Ho atteso qualche giorno prima di rilanciare attraverso internet quella notizia, che mi aveva dato gioia ed energia. Era una notizia che faceva sognare. Ha scritto Marina Castellaneta:
“Il diritto della stampa di informare su indagini in corso e quello del pubblico di ricevere notizie su inchieste scottanti prevalgono sulle esigenze di segretezza. Lo ha stabilito la Corte europea dei diritti dell’uomo che, nella sentenza del 7 giugno scorso, ha condannato la Francia per violazione della libertà di espressione (ricorso n. 1914/02). Questo perché i tribunali interni avevano condannato due giornalisti che avevano pubblicato un libro sul sistema di intercettazioni illegali attuato durante la Presidenza Mitterand.
Nell’opera, oltre che stralci di dichiarazioni al giudice istruttore e brogliacci delle intercettazioni, era contenuto l’elenco delle persone sottoposte ai controlli telefonici. Se i giudici francesi hanno fatto pendere l’ago della bilancia verso la tutela del segreto istruttorio, punendo i giornalisti, la Corte europea ha invece rafforzato il ruolo della stampa nella diffusione di fatti scottanti, soprattutto quando coinvolgono politici. In questi casi, i limiti di critica ammissibili sono più ampi, perché sono interessate persone che si espongono volontariamente a un controllo sia da parte dei giornalisti, che della collettività.
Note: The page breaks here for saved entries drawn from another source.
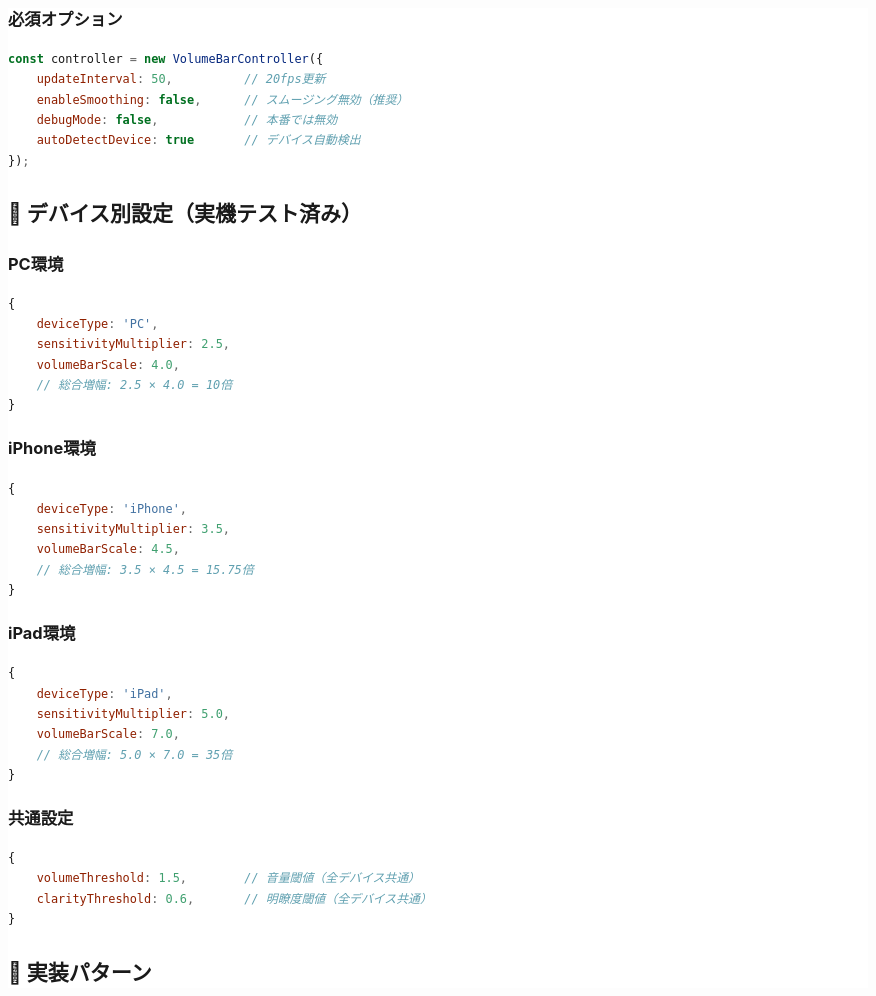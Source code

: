 ### 必須オプション

```javascript
const controller = new VolumeBarController({
    updateInterval: 50,          // 20fps更新
    enableSmoothing: false,      // スムージング無効（推奨）
    debugMode: false,            // 本番では無効
    autoDetectDevice: true       // デバイス自動検出
});
```

## 📱 デバイス別設定（実機テスト済み）

### PC環境
```javascript
{
    deviceType: 'PC',
    sensitivityMultiplier: 2.5,
    volumeBarScale: 4.0,
    // 総合増幅: 2.5 × 4.0 = 10倍
}
```

### iPhone環境
```javascript
{
    deviceType: 'iPhone',
    sensitivityMultiplier: 3.5,
    volumeBarScale: 4.5,
    // 総合増幅: 3.5 × 4.5 = 15.75倍
}
```

### iPad環境
```javascript
{
    deviceType: 'iPad',
    sensitivityMultiplier: 5.0,
    volumeBarScale: 7.0,
    // 総合増幅: 5.0 × 7.0 = 35倍
}
```

### 共通設定
```javascript
{
    volumeThreshold: 1.5,        // 音量閾値（全デバイス共通）
    clarityThreshold: 0.6,       // 明瞭度閾値（全デバイス共通）
}
```

## 🚀 実装パターン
La Corte europea ha ammesso che i due autori avevano violato le norme sul segreto istruttorio, ma ha riconosciuto prevalente l’esigenza del pubblico di essere informato sul procedimento giudiziario in corso e sui fatti oggetto del libro, al quale erano allegati alcuni verbali di intercettazioni.
È legittimo – secondo i giudici europei – accordare una protezione particolare al segreto istruttorio, sia per assicurare la buona amministrazione della giustizia, sia per garantire il diritto alla tutela della presunzione d’innocenza delle persone oggetto d’indagine. Ma su queste esigenze prevale il diritto di informare, soprattutto quando si tratta di fatti che hanno raggiunto una certa notorietà tra la collettività. Non solo. La Corte europea ha ribaltato l’onere della prova: non tocca ai giornalisti dimostrare che non hanno violato il segreto istruttorio, ma spetta alle autorità nazionali dimostrare in quale modo «la divulgazione di informazioni confidenziali può avere un’influenza negativa sulla presunzione di innocenza» di un indagato. In caso contrario, la protezione delle informazioni coperte da segreto non «è un imperativo preponderante». Ciò che conta è che i giornalisti agiscano in buona fede, fornendo dati esatti e informazioni precise e autentiche nel rispetto delle regole deontologiche della professione.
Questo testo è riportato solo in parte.